Simpan Pinjam Perlu Dilindungi dari Pencucian Uang dan Pendanaan Terorisme
JAKARTA – Koperasi Simpan Pinjam (KSP) dan Unit Simpan Pinjam (USP) perlu dilakukan perlindungan dari kemungkinan masuknya kejahatan, termasuk pencucian uang dan pendanaan terorisme. Karena itu diperlukan koordinasi antara Kementerian Dalam Negeri (Kemendagri) dengan Kepala Pusat Pelaporan dan Analisis Transaksi Keuangan (PPATK).
Demikian diungkapkan Kepala PPATK, Dian Ediana Rae saat melakukan pertemuan bersama Mendagri, Tito Karnavian, di Jakarta, Rabu (17/6/2020).
Rae menambahkan, koordinasi kedua instansi tersebut ditujukan untuk memberantas pencucian uang dan pendanaan terorisme yang memanfaatkan KSP dan USP, dimana kewenangan tersebut berada di bawah pengawasan Pemerintah Daerah (Pemda) Tingkat Provinsi dan Kabupaten/Kota, serta Penyedia Barang dan/atau Jasa Lainnya (PBJ) yang perizinannya diberikan oleh Pemda.
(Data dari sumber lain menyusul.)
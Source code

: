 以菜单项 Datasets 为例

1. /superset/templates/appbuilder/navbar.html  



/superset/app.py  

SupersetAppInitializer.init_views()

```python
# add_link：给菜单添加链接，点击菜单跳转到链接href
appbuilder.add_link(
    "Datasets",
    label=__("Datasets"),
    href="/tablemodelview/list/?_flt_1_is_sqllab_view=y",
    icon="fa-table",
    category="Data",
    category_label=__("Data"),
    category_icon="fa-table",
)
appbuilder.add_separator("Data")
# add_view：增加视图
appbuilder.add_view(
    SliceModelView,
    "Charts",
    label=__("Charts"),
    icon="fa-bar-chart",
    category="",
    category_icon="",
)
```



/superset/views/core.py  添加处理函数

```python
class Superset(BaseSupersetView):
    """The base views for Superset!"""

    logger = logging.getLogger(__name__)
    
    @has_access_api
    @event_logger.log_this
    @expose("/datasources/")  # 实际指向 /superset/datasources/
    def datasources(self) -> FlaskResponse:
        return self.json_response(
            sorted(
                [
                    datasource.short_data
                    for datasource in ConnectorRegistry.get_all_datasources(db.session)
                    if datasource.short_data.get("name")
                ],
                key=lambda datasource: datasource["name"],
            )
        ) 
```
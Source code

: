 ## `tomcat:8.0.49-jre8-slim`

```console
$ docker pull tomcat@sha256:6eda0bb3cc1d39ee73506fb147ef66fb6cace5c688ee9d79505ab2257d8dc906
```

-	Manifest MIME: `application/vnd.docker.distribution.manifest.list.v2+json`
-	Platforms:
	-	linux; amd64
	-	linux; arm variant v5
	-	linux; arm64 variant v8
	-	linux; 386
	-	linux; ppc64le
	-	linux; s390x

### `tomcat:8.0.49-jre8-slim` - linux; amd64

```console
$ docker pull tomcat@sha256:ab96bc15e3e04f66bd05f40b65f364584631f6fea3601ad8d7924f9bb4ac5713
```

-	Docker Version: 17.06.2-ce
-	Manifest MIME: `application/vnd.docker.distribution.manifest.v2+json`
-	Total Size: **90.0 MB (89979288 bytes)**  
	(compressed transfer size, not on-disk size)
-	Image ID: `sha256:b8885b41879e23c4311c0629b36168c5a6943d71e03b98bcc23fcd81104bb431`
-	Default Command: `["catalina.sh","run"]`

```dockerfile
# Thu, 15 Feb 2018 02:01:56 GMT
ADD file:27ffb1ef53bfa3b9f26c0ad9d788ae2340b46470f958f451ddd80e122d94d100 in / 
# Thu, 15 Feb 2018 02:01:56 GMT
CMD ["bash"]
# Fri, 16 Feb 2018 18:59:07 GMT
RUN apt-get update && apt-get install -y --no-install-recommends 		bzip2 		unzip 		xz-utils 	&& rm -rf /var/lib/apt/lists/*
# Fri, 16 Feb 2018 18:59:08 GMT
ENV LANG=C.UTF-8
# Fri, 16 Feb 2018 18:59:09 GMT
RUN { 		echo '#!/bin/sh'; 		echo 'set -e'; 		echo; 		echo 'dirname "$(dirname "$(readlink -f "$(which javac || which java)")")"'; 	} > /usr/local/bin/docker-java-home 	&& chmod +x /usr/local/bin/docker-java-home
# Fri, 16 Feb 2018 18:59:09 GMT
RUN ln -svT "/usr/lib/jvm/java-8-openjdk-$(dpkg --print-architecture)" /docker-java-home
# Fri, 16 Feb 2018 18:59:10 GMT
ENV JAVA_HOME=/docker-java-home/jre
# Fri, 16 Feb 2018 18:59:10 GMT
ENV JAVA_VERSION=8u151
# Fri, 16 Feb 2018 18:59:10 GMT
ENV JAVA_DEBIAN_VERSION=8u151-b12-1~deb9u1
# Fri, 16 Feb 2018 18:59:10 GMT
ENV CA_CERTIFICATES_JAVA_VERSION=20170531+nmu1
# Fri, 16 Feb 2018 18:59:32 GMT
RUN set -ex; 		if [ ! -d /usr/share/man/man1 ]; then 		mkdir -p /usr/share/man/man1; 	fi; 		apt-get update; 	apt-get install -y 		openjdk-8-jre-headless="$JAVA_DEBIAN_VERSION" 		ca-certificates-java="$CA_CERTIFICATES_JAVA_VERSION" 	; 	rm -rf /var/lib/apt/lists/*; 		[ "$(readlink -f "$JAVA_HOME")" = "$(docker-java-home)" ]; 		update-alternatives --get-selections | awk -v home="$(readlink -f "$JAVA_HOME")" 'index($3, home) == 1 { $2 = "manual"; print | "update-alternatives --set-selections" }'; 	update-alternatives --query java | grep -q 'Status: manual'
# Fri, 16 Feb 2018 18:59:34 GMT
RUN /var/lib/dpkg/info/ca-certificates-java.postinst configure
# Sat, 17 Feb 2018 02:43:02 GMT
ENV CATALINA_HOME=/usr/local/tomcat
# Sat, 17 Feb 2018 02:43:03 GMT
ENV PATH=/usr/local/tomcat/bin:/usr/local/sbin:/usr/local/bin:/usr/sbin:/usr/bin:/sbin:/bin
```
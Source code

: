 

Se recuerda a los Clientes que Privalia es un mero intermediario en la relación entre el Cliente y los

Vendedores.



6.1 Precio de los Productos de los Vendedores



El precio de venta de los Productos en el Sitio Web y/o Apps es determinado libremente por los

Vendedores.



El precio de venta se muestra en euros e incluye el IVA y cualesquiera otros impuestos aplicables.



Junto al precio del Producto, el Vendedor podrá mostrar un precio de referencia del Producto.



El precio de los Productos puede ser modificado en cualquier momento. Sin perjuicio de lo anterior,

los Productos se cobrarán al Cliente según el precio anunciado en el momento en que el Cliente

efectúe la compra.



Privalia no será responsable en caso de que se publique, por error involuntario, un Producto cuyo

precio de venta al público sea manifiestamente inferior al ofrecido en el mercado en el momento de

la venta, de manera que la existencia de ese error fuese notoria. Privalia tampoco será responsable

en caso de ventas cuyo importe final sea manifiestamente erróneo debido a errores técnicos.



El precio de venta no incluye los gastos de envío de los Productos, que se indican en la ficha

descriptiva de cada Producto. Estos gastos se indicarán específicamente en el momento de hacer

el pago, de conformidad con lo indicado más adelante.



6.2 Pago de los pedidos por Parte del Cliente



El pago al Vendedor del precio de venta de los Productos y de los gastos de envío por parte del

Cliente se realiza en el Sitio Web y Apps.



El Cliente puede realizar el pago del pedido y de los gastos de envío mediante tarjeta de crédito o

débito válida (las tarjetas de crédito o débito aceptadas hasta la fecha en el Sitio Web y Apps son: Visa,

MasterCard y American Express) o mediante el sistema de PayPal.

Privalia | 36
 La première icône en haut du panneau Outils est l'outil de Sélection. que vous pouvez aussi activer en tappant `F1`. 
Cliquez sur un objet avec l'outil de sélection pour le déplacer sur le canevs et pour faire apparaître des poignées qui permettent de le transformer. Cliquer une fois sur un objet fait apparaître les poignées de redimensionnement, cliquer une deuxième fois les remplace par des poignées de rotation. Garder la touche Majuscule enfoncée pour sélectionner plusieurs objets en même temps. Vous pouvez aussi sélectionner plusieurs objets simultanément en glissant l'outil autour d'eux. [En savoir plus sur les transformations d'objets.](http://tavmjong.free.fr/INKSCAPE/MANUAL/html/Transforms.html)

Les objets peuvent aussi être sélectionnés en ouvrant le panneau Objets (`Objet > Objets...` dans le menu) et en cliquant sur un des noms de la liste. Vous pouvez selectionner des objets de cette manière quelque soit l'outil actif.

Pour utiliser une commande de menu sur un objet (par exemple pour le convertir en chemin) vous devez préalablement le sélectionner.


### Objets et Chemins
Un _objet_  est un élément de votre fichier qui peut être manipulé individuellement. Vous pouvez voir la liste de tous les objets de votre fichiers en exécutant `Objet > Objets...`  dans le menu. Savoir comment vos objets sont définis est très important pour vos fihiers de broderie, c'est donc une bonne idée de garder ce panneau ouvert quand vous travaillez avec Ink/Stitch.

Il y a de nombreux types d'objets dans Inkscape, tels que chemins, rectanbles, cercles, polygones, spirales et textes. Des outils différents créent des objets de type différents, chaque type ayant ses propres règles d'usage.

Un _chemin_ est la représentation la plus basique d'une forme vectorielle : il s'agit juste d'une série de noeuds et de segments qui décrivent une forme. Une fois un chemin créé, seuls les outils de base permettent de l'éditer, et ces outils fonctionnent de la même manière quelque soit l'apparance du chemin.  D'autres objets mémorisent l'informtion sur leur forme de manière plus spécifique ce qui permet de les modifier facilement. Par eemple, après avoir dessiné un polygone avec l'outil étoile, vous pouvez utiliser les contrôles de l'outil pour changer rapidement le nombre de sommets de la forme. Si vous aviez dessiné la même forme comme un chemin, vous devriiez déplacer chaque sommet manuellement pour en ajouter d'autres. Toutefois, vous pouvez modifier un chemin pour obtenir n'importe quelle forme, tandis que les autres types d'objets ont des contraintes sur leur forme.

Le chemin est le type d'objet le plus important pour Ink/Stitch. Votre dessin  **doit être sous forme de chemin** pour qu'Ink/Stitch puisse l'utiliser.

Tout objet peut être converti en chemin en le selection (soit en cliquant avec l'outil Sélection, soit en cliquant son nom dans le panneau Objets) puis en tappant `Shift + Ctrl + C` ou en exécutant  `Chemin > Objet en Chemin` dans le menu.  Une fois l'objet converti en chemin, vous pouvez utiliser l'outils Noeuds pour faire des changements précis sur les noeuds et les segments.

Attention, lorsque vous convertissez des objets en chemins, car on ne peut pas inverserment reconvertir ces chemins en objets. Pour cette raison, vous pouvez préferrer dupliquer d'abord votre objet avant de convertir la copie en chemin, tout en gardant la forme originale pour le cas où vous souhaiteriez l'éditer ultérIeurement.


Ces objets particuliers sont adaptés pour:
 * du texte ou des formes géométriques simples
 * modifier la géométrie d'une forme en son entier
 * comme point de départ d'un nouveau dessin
“Pertemuan ini juga bertujuan untuk mendiskusikan strategi perlindungan dan pengawasan yang efektif atas Non-Profit Organization (NPO) yang rentan digunakan sebagai sarana pendanaan terorisme,” kata dia.
Ia menjelaskan, PPATK saat ini terus mengejar uang hasil kejahatan ekonomi yang disimpan di dalam maupun luar negeri secara persisten dan berkelanjutan untuk menjamin stabilitas ekonomi dan sistem keuangan, membuat jera penjahat ekonomi, sekaligus meningkatkan kapasitas fiskal pemerintah.
Sementara Mendagri, Tito Karnavian, mengatakan koordinasi dengan PPATK terkait KSP dan USP berimbas pada penerbitan produk kebijakan Menteri Dalam Negeri. Hal ini akan ditujukan kepada seluruh pemerintah daerah tingkat Provinsi dan Kabupaten/Kota untuk meningkatkan pembinaan terhadap seluruh KSP dan USP.
“Jadi ini untuk sebagai upaya meningkatkan kinerja KSP dan USP, sekaligus melindungi KSP dan USP dari tindak pidana pencucian uang dan tindak pidana pendanaan terorisme di daerah,” katanya.
Ia mengaku, pengawasan KSP, USP, perizinan bagi perusahaan properti, pedagang kendaraan bermotor, pedagang perhiasan/emas, saat ini masih rentan dalam berbagai sektor.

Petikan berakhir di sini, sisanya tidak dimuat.